**Records for processing:**
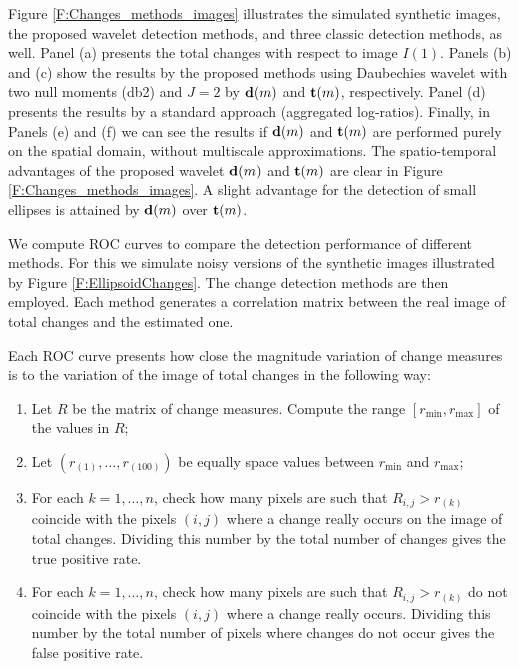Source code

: \documentclass[journal]{IEEEtran}
\newcommand{\vd}{{\textbf d}}
\newcommand{\vt}{{\textbf t}}
\begin{document}
Figure \ref{F:Changes_methods_images} illustrates the simulated synthetic images, the proposed wavelet detection methods, and three classic detection methods, as well. Panel (a) presents the total changes with respect to image $I(1)$. Panels (b) and (c) show the results by the proposed methods using Daubechies wavelet with two null moments (db2) and $J=2$ by $\vd(m)$ and $\vt(m)$, respectively. Panel (d) presents the results by a standard approach (aggregated log-ratios). Finally, in Panels (e) and (f)  we can see the results if $\vd(m)$ and $\vt(m)$ are performed purely on the spatial domain, without multiscale approximations. The spatio-temporal advantages of the proposed wavelet  $\vd(m)$ and $\vt(m)$ are clear in Figure \ref{F:Changes_methods_images}. A slight advantage for the detection of small ellipses is attained by $\vd(m)$ over $\vt(m)$.   


We compute ROC curves to compare the detection performance of different methods. For this we simulate noisy versions of the synthetic images illustrated by Figure \ref{F:EllipsoidChanges}. The change detection methods are then employed. Each method generates a correlation matrix between the real image of total changes and the estimated one.

Each ROC curve presents how close the magnitude variation of change measures is to the variation of the image of total changes in the following way:
\begin{enumerate}
\item Let $R$ be the matrix of change measures. Compute the range $[r_{\min},r_{\max}]$ of the values in $R$;
\item Let $(r_{(1)},\ldots,r_{(100)})$ be equally space values between $r_{\min}$ and $r_{\max}$;
\item For each $k=1,\ldots,n$, check how many pixels are such that $R_{i,j}>r_{(k)}$ coincide with the pixels $(i,j)$ where a change really occurs on the image of total changes. Dividing this number by the total number of changes gives the true positive rate.
\item For each $k=1,\ldots,n$, check how many pixels are such that $R_{i,j}>r_{(k)}$  do not coincide with the pixels $(i,j)$ where a change really occurs. Dividing this number by the total number of pixels where changes do not occur gives the false positive rate.
\end{enumerate}
\end{document}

**Your objective:** Please count the lines in the data that include the word "values" and report the number by itself.

**Your solution:** 2